As I write he's not even half way through. His dressing gown is in the washing machine...... there's a big towel in the bed.... there's bleach down the loo and on the loo walls..... a haze of rose air freshener on the stairs.... and I've put a tall fountain of sweet scented, bright star narcissi in the bedroom.
He obviously can't eat anything. I can, but I've quite lost my appetite. And the will to live.
I keep thinking about the Soul Painting course I did on Sunday with the lovely Sam Jenkins in her Creative Sanctuary for Women at Budleigh Salterton. She encourages you to pour your soul's longing onto the paper with brushes and sponges and fingers, with bright and muted, primary and glittery paints. Without self criticism or analysis.

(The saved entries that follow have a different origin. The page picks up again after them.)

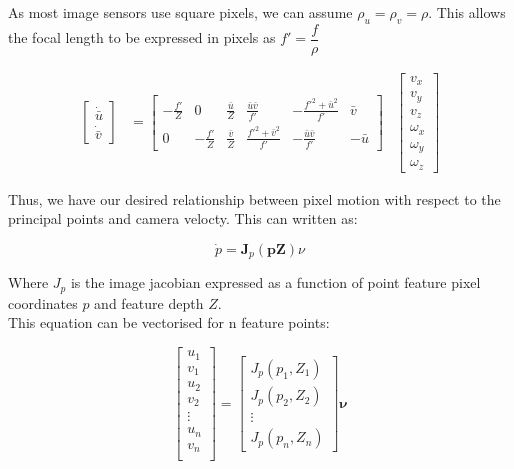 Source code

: \documentclass{UoNMCHA}
\numberwithin{equation}{section}
\begin{document}
As most image sensors use square pixels, we can assume $\rho_{u} = \rho_{v} = \rho $. This allows the focal length to be expressed in pixels as $f' = \dfrac{f}{\rho}$

\begin{equation}\label{eqn:ImageJacobian}
\begin{aligned}
\begin{bmatrix}
\dot{\bar{u}} \\
\dot{\bar{v}}
\end{bmatrix}
& =
\begin{bmatrix}
-\frac{f'}{Z} & 0 & \frac{\bar{u}}{Z} & \frac{\bar{u} \bar{v}}{f'} & -\frac{f'^{2}+ \bar{u}^{2}}{f'} & \bar{v} \\

0 & -\frac{f'}{Z} & \frac{\bar{v}}{Z} & \frac{f'^{2} + \bar{v}^{2}}{f'} & -\frac{\bar{u} \bar{v}}{f'} & -\bar{u}
\end{bmatrix}
&
\begin{bmatrix}
v_{x} \\
v_{y} \\
v_{z} \\
\omega_{x} \\
\omega_{y} \\
\omega_{z}
\end{bmatrix}
\end{aligned}
\end{equation}

Thus, we have our desired relationship between pixel motion with respect to the principal points and camera velocty. This can written as:

\begin{equation}
	\dot{p} = \mathbf{J}_{p} (\mathbf{p}\mathbf{Z})\nu
\end{equation}

Where $J_{p}$ is the image jacobian expressed as a function of point feature pixel coordinates $p$ and feature depth $Z$. \\
This equation can be vectorised for n feature points:

\begin{equation}\label{imagejacobianequationstacked}
	\begin{bmatrix} 
		u_{1}  \\
		v_{1}  \\
		u_{2}  \\
		v_{2}  \\
		\vdots \\
		u_{n}  \\
		v_{n}  \\  
	\end{bmatrix} = 
	{\begin{bmatrix} 
		J_{p}(p_{1} , Z_{1})   \\
		J_{p}(p_{2} , Z_{2})   \\
		\vdots \\
		J_{p}(p_{n} , Z_{n})
		\end{bmatrix}}\mathbf{\nu} 	
\end{equation} 
\end{document}
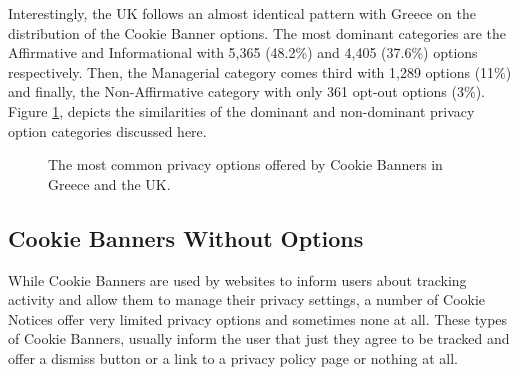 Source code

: \documentclass[../main.tex]{subfiles}
\begin{document}
Interestingly, the UK follows an almost identical pattern with Greece on the distribution of the Cookie Banner options. The most dominant categories are the Affirmative and Informational with 5,365 (48.2\%) and 4,405 (37.6\%) options respectively. Then, the Managerial category comes third with 1,289 options (11\%) and finally, the Non-Affirmative category with only 361 opt-out options (3\%). Figure \ref{fig:priv_categories_breakdown}, depicts the similarities of the dominant and non-dominant privacy option categories discussed here. 

\categories

\begin{figure}[ht]
    \centering
    \caption{The most common privacy options offered by Cookie Banners in Greece and the UK.}
    \label{fig:priv_categories_breakdown}
\end{figure}

\subsection{Cookie Banners Without Options}

While Cookie Banners are used by websites to inform users about tracking activity and allow them to manage their privacy settings, a number of Cookie Notices offer very limited privacy options and sometimes none at all. These types of Cookie Banners, usually inform the user that just  they agree to be tracked and offer a dismiss button or a link to a privacy policy page or nothing at all.
\end{document}
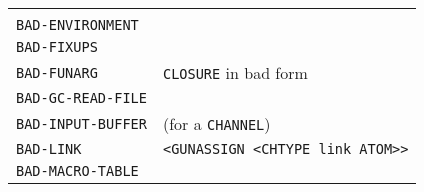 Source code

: \documentclass[a4paper]{scrbook}
\begin{document}
\begin{longtable}[]{@{}ll@{}}
\begin{minipage}[t]{0.36\columnwidth}
\end{minipage}\tabularnewline
\begin{minipage}[t]{0.58\columnwidth}\raggedright\strut
\texttt{BAD-ENVIRONMENT}\strut
\end{minipage} & \begin{minipage}[t]{0.36\columnwidth}\raggedright\strut
\strut
\end{minipage}\tabularnewline
\begin{minipage}[t]{0.58\columnwidth}\raggedright\strut
\texttt{BAD-FIXUPS}\strut
\end{minipage} & \begin{minipage}[t]{0.36\columnwidth}\raggedright\strut
\strut
\end{minipage}\tabularnewline
\begin{minipage}[t]{0.58\columnwidth}\raggedright\strut
\texttt{BAD-FUNARG}\strut
\end{minipage} & \begin{minipage}[t]{0.36\columnwidth}\raggedright\strut
\texttt{CLOSURE} in bad form\strut
\end{minipage}\tabularnewline
\begin{minipage}[t]{0.58\columnwidth}\raggedright\strut
\texttt{BAD-GC-READ-FILE}\strut
\end{minipage} & \begin{minipage}[t]{0.36\columnwidth}\raggedright\strut
\strut
\end{minipage}\tabularnewline
\begin{minipage}[t]{0.58\columnwidth}\raggedright\strut
\texttt{BAD-INPUT-BUFFER}\strut
\end{minipage} & \begin{minipage}[t]{0.36\columnwidth}\raggedright\strut
(for a \texttt{CHANNEL})\strut
\end{minipage}\tabularnewline
\begin{minipage}[t]{0.58\columnwidth}\raggedright\strut
\texttt{BAD-LINK}\strut
\end{minipage} & \begin{minipage}[t]{0.36\columnwidth}\raggedright\strut
\texttt{\textless{}GUNASSIGN\ \textless{}CHTYPE\ link\ ATOM\textgreater{}\textgreater{}}\strut
\end{minipage}\tabularnewline
\begin{minipage}[t]{0.58\columnwidth}\raggedright\strut
\texttt{BAD-MACRO-TABLE}\strut
\end{minipage} & \begin{minipage}[t]{0.36\columnwidth}\raggedright\strut

\end{minipage}
\end{longtable}
\end{document}
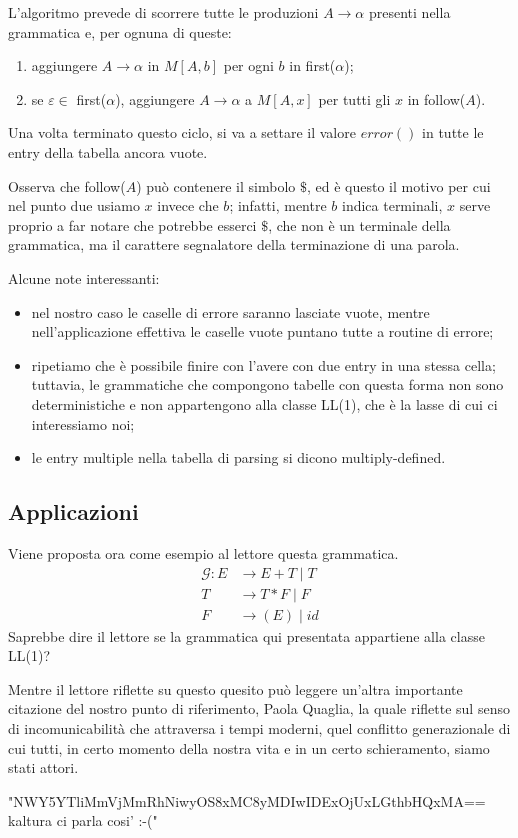 \documentclass[class=book, crop=false, oneside, 12pt]{standalone}
\begin{document}
L'algoritmo prevede di scorrere tutte le produzioni \(A \to \alpha\) presenti nella grammatica e, per ognuna di queste:
\begin{enumerate}
    \item aggiungere \(A \to \alpha\) in \(M[A, b]\) per ogni \(b\) in first(\(\alpha\));
    \item se  \(\varepsilon \in\) first(\(\alpha\)), aggiungere \(A \to \alpha\) a \(M[A, x]\) per tutti gli \(x\) in follow(\(A\)). 
\end{enumerate}
Una volta terminato questo ciclo, si va a settare il valore \(error()\) in tutte le entry della tabella ancora vuote.

Osserva che follow(\(A\)) può contenere il simbolo \(\$\), ed è questo il motivo per cui nel punto due usiamo \(x\) invece che \(b\); infatti, mentre \(b\) indica terminali, \(x\) serve proprio a far notare che potrebbe esserci \(\$\), che non è un terminale della grammatica, ma il carattere segnalatore della terminazione di una parola.

Alcune note interessanti:
\begin{itemize}
    \item nel nostro caso le caselle di errore saranno lasciate vuote, mentre nell’applicazione effettiva le caselle vuote puntano tutte a routine di errore;
    \item ripetiamo che è possibile finire con l'avere con due entry in una stessa cella; tuttavia, le grammatiche che compongono tabelle con questa forma non sono deterministiche e non appartengono alla classe LL(1), che è la lasse di cui ci interessiamo noi;
    \item le entry multiple nella tabella di parsing si dicono multiply-defined.
\end{itemize}

\subsection{Applicazioni}
Viene proposta ora come esempio al lettore questa grammatica.
\begin{align*}
    \label{non-ll1_grammar}
    \mathcal{G}: E &\to E+T \mid T \\
    T &\to T*F \mid F \nonumber \\
    F &\to (E) \mid id \nonumber 
\end{align*}
Saprebbe dire il lettore se la grammatica qui presentata appartiene alla classe LL(1)?

Mentre il lettore riflette su questo quesito può leggere un'altra importante citazione del nostro punto di riferimento, Paola Quaglia, la quale riflette sul senso di incomunicabilità che attraversa i tempi moderni, quel conflitto generazionale di cui tutti, in certo momento della nostra vita e in un certo schieramento, siamo stati attori.
\begin{displayquote}
    "NWY5YTliMmVjMmRhNiwyOS8xMC8yMDIwIDExOjUxLGthbHQxMA==  kaltura ci parla cosi' :-("
\end{displayquote}
\end{document}
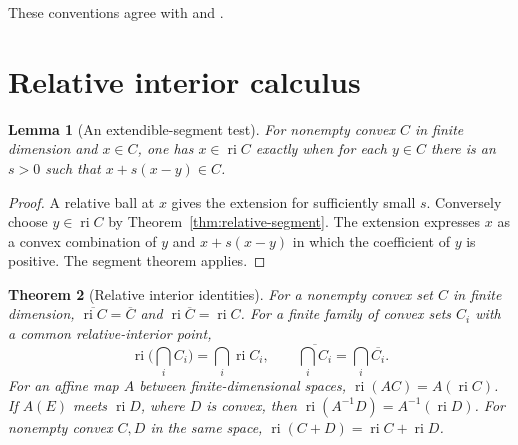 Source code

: \documentclass[11pt,oneside,openany]{book}
\theoremstyle{plain}
\newtheorem{theorem}{Theorem}[chapter]
\newtheorem{lemma}[theorem]{Lemma}
\theoremstyle{definition}
\theoremstyle{remark}
\begin{document}
These conventions agree with \cite[\S\S1--3 and 6]{Rockafellar}
and \cite[\S2.1]{Boyd}.

\section{Relative interior calculus}\label{v01-02}

\begin{lemma}[An extendible-segment test]\label{lem:ri-extendible}
For nonempty convex \(C\) in finite dimension and \(x\in C\),
one has \(x\in\operatorname{ri}C\) exactly when for each \(y\in C\)
there is an \(s>0\) such that \(x+s(x-y)\in C\).
\end{lemma}

\begin{proof}
A relative ball at \(x\) gives the extension for sufficiently small
\(s\). Conversely choose \(y\in\operatorname{ri}C\) by
Theorem~\ref{thm:relative-segment}. The extension expresses \(x\)
as a convex combination of \(y\) and \(x+s(x-y)\) in which the
coefficient of \(y\) is positive. The segment theorem applies.
\end{proof}

\begin{theorem}[Relative interior identities]\label{thm:ri-calculus}
For a nonempty convex set \(C\) in finite dimension,
\(\overline{\operatorname{ri}C}=\overline C\) and
\(\operatorname{ri}\overline C=\operatorname{ri}C\).
For a finite family of convex sets \(C_i\) with a common
relative-interior point,
\[
 \operatorname{ri}\Big(\bigcap_i C_i\Big)=\bigcap_i\operatorname{ri}C_i,
 \qquad
 \overline{\bigcap_i C_i}=\bigcap_i\overline{C_i}.
\]
For an affine map \(A\) between finite-dimensional spaces,
\(\operatorname{ri}(AC)=A(\operatorname{ri}C)\).
If \(A(E)\) meets \(\operatorname{ri}D\), where \(D\) is convex,
then \(\operatorname{ri}(A^{-1}D)=A^{-1}(\operatorname{ri}D)\).
For nonempty convex \(C,D\) in the same space,
\(\operatorname{ri}(C+D)=\operatorname{ri}C+\operatorname{ri}D\).
\end{theorem}
\end{document}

I'm still sitting with my creation - there is some gold in there, some treasure, but it's not yet clear to me as mostly all I can see is a mess. Which is just where I feel I am at the moment - in a bit of a mess. But my soul knows better. Although I feel a long way from the luxury of my creativity I know it's not forever. Nothing will stop me when I give it my attention.
You can find Sam at http://www.thesoulstudio.co.uk
I love her beautiful angels and would like to have them all lined up behind me - keeping my gold warm in their wings.